Dentre as metas acordadas, algumas chamam atenção, como a Meta 3 (chamada 30×30), considerada uma das mais importantes, que trata da proteção de 30% das terras, oceanos, áreas costeiras e águas continentais da Terra. “Acreditamos que essa meta poderia ser mais ambiciosa, olhando para o território brasileiro que é tão vasto e um dos mais biodiversos do mundo. Dentro dessa porcentagem, corre-se o risco de se convencionar que o país já protege o suficiente, o que não é verdade”, continua Simone.
Ainda dentro dessa meta, uma conquista da COP15 foi o reconhecimento dos territórios indígenas como importantes e parte da solução para a conservação, após grandes debates e pressão de alguns representantes presentes no evento. União Europeia tentou vetar essa inclusão no documento global. Na meta 3, o documento aponta a necessidade da conservação da biodiversidade “reconhecendo territórios indígenas e tradicionais, quando aplicável”.
“Apesar disso, os territórios indígenas e tradicionais apenas foram reconhecidos, mas não incluídos, como negociavam os representantes de populações indígenas e comunidades locais . O mesmo ocorre com relação aos direitos. É necessário estabelecer alguns mecanismos para uma participação efetiva dessas populações na conservação da biodiversidade e que eles tenham esses direitos assegurados”, alerta Cristina Tófoli, coordenadora de projetos do IPÊ.
Cristina ressalta ainda que já existem dados científicos que comprovam que Terras Indígenas são uma das que mais conservam biodiversidade no planeta e que a questão dos direitos de uso da biodiversidade e do território, também precisa de monitoramento. “A participação social efetiva na gestão de unidades de conservação (ou áreas protegidas) e manejo de recursos naturais da sociobiodiversidade promove a conservação da biodiversidade, além de valorizar os saberes e culturas locais e seus direitos. Com relação à COP15, é necessário aproveitar esse caminho aberto pelo documento para realizar mobilização social e capacitação sobre direitos junto com as populações indígenas e comunidades locais”, afirma ela.
Apesar desses pontos de atenção, existem metas que, na avaliação das pesquisadoras, foram bem acordadas, como a Meta 10 (sobre agricultura), que inseriu diferentes formas de práticas amigáveis para a biodiversidade nos processos produtivos.
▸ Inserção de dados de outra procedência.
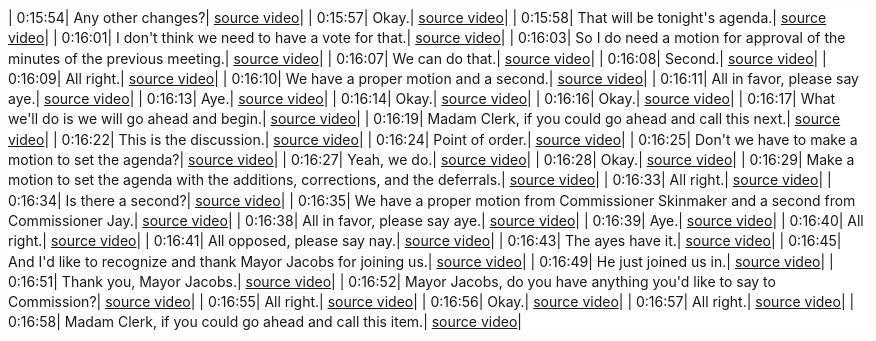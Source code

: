 | 0:15:54| Any other changes?| [source video](https://archive.org/details/CoComWSR1467190415?start=954)|
| 0:15:57| Okay.| [source video](https://archive.org/details/CoComWSR1467190415?start=957)|
| 0:15:58| That will be tonight's agenda.| [source video](https://archive.org/details/CoComWSR1467190415?start=958)|
| 0:16:01| I don't think we need to have a vote for that.| [source video](https://archive.org/details/CoComWSR1467190415?start=961)|
| 0:16:03| So I do need a motion for approval of the minutes of the previous meeting.| [source video](https://archive.org/details/CoComWSR1467190415?start=963)|
| 0:16:07| We can do that.| [source video](https://archive.org/details/CoComWSR1467190415?start=967)|
| 0:16:08| Second.| [source video](https://archive.org/details/CoComWSR1467190415?start=968)|
| 0:16:09| All right.| [source video](https://archive.org/details/CoComWSR1467190415?start=969)|
| 0:16:10| We have a proper motion and a second.| [source video](https://archive.org/details/CoComWSR1467190415?start=970)|
| 0:16:11| All in favor, please say aye.| [source video](https://archive.org/details/CoComWSR1467190415?start=971)|
| 0:16:13| Aye.| [source video](https://archive.org/details/CoComWSR1467190415?start=973)|
| 0:16:14| Okay.| [source video](https://archive.org/details/CoComWSR1467190415?start=974)|
| 0:16:16| Okay.| [source video](https://archive.org/details/CoComWSR1467190415?start=976)|
| 0:16:17| What we'll do is we will go ahead and begin.| [source video](https://archive.org/details/CoComWSR1467190415?start=977)|
| 0:16:19| Madam Clerk, if you could go ahead and call this next.| [source video](https://archive.org/details/CoComWSR1467190415?start=979)|
| 0:16:22| This is the discussion.| [source video](https://archive.org/details/CoComWSR1467190415?start=982)|
| 0:16:24| Point of order.| [source video](https://archive.org/details/CoComWSR1467190415?start=984)|
| 0:16:25| Don't we have to make a motion to set the agenda?| [source video](https://archive.org/details/CoComWSR1467190415?start=985)|
| 0:16:27| Yeah, we do.| [source video](https://archive.org/details/CoComWSR1467190415?start=987)|
| 0:16:28| Okay.| [source video](https://archive.org/details/CoComWSR1467190415?start=988)|
| 0:16:29| Make a motion to set the agenda with the additions, corrections, and the deferrals.| [source video](https://archive.org/details/CoComWSR1467190415?start=989)|
| 0:16:33| All right.| [source video](https://archive.org/details/CoComWSR1467190415?start=993)|
| 0:16:34| Is there a second?| [source video](https://archive.org/details/CoComWSR1467190415?start=994)|
| 0:16:35| We have a proper motion from Commissioner Skinmaker and a second from Commissioner Jay.| [source video](https://archive.org/details/CoComWSR1467190415?start=995)|
| 0:16:38| All in favor, please say aye.| [source video](https://archive.org/details/CoComWSR1467190415?start=998)|
| 0:16:39| Aye.| [source video](https://archive.org/details/CoComWSR1467190415?start=999)|
| 0:16:40| All right.| [source video](https://archive.org/details/CoComWSR1467190415?start=1000)|
| 0:16:41| All opposed, please say nay.| [source video](https://archive.org/details/CoComWSR1467190415?start=1001)|
| 0:16:43| The ayes have it.| [source video](https://archive.org/details/CoComWSR1467190415?start=1003)|
| 0:16:45| And I'd like to recognize and thank Mayor Jacobs for joining us.| [source video](https://archive.org/details/CoComWSR1467190415?start=1005)|
| 0:16:49| He just joined us in.| [source video](https://archive.org/details/CoComWSR1467190415?start=1009)|
| 0:16:51| Thank you, Mayor Jacobs.| [source video](https://archive.org/details/CoComWSR1467190415?start=1011)|
| 0:16:52| Mayor Jacobs, do you have anything you'd like to say to Commission?| [source video](https://archive.org/details/CoComWSR1467190415?start=1012)|
| 0:16:55| All right.| [source video](https://archive.org/details/CoComWSR1467190415?start=1015)|
| 0:16:56| Okay.| [source video](https://archive.org/details/CoComWSR1467190415?start=1016)|
| 0:16:57| All right.| [source video](https://archive.org/details/CoComWSR1467190415?start=1017)|
| 0:16:58| Madam Clerk, if you could go ahead and call this item.| [source video](https://archive.org/details/CoComWSR1467190415?start=1018)|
Agroecologia, uma das estratégias usadas pelo IPÊ na manutenção e restauração de ecossistemas, foi apontada como uma solução. “Ela também é um caminho para estabelecimento de atividades de bioeconomia que podem fortalecer pequenos e médios produtores em áreas prioritárias como a Mata Atlântica, além de ser uma forma de melhorar o uso do solo, restabelecer serviços ecossistêmicos, conservar a biodiversidade e demonstrar a importância das parcerias com os produtores rurais como protagonistas da conservação.”, finaliza Simone.
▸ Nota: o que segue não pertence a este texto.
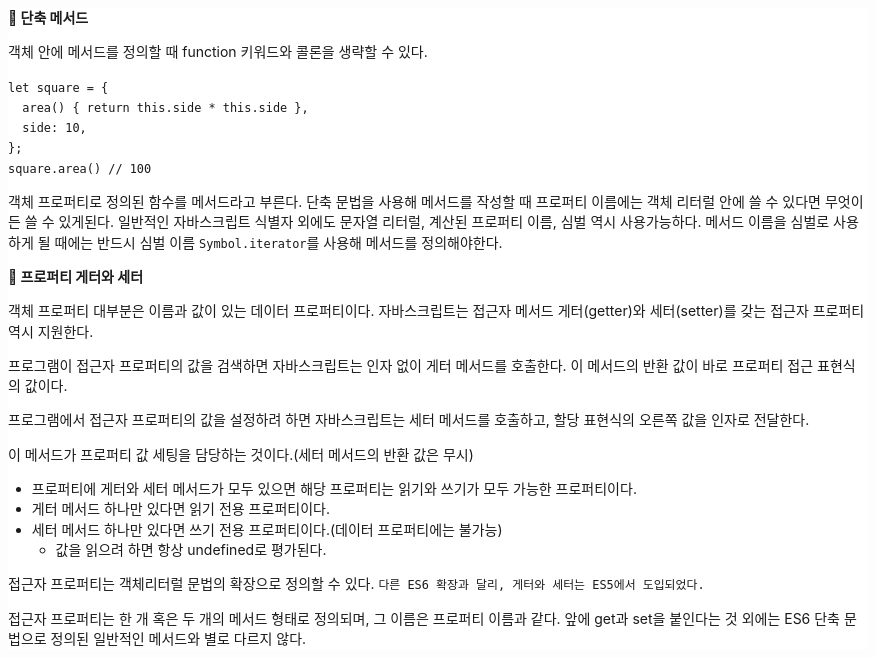 **🔗 단축 메서드**

객체 안에 메서드를 정의할 때 function 키워드와 콜론을 생략할 수 있다.

```
let square = {
  area() { return this.side * this.side },
  side: 10,
};
square.area() // 100
```

객체 프로퍼티로 정의된 함수를 메서드라고 부른다.
단축 문법을 사용해 메서드를 작성할 때 프로퍼티 이름에는 객체 리터럴 안에 쓸 수 있다면 무엇이든 쓸 수 있게된다.
일반적인 자바스크립트 식별자 외에도 문자열 리터럴, 계산된 프로퍼티 이름, 심벌 역시 사용가능하다.
메서드 이름을 심벌로 사용하게 될 때에는 반드시 심벌 이름 `Symbol.iterator`를 사용해 메서드를 정의해야한다.

**🔗 프로퍼티 게터와 세터**

객체 프로퍼티 대부분은 이름과 값이 있는 데이터 프로퍼티이다.
자바스크립트는 접근자 메서드 게터(getter)와 세터(setter)를 갖는 접근자 프로퍼티 역시 지원한다.

프로그램이 접근자 프로퍼티의 값을 검색하면 자바스크립트는 인자 없이 게터 메서드를 호출한다.
이 메서드의 반환 값이 바로 프로퍼티 접근 표현식의 값이다.

프로그램에서 접근자 프로퍼티의 값을 설정하려 하면 자바스크립트는 세터 메서드를 호출하고, 할당 표현식의 오른쪽 값을
인자로 전달한다.

이 메서드가 프로퍼티 값 세팅을 담당하는 것이다.(세터 메서드의 반환 값은 무시)

- 프로퍼티에 게터와 세터 메서드가 모두 있으면 해당 프로퍼티는 읽기와 쓰기가 모두 가능한 프로퍼티이다.
- 게터 메서드 하나만 있다면 읽기 전용 프로퍼티이다.
- 세터 메서드 하나만 있다면 쓰기 전용 프로퍼티이다.(데이터 프로퍼티에는 불가능)
  - 값을 읽으려 하면 항상 undefined로 평가된다.

접근자 프로퍼티는 객체리터럴 문법의 확장으로 정의할 수 있다.
`다른 ES6 확장과 달리, 게터와 세터는 ES5에서 도입되었다.`

접근자 프로퍼티는 한 개 혹은 두 개의 메서드 형태로 정의되며, 그 이름은 프로퍼티 이름과 같다.
앞에 get과 set을 붙인다는 것 외에는 ES6 단축 문법으로 정의된 일반적인 메서드와 별로 다르지 않다.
Diante da grandeza desse acordo, e mesmo considerando que as metas foram tão ambiciosas como poderiam ter sido, a conferência teve uma ampla participação de diversos setores, como agências de financiamento, empresas, governos nacionais e subnacionais, além da sociedade civil representadas por várias instituições do terceiro setor, indígenas e comunidades locais, grupos de mulheres entre outros, além dos representantes das nações, reunidos e contribuindo com suas visões. A partir de agora, o foco deve ser a implementação dessas metas e o cumprimento desses compromissos. A conservação da biodiversidade é uma emergência, assim como a questão climática. O tempo é curto e as ação deve ser imediata e com a colaboração e compromisso de todos.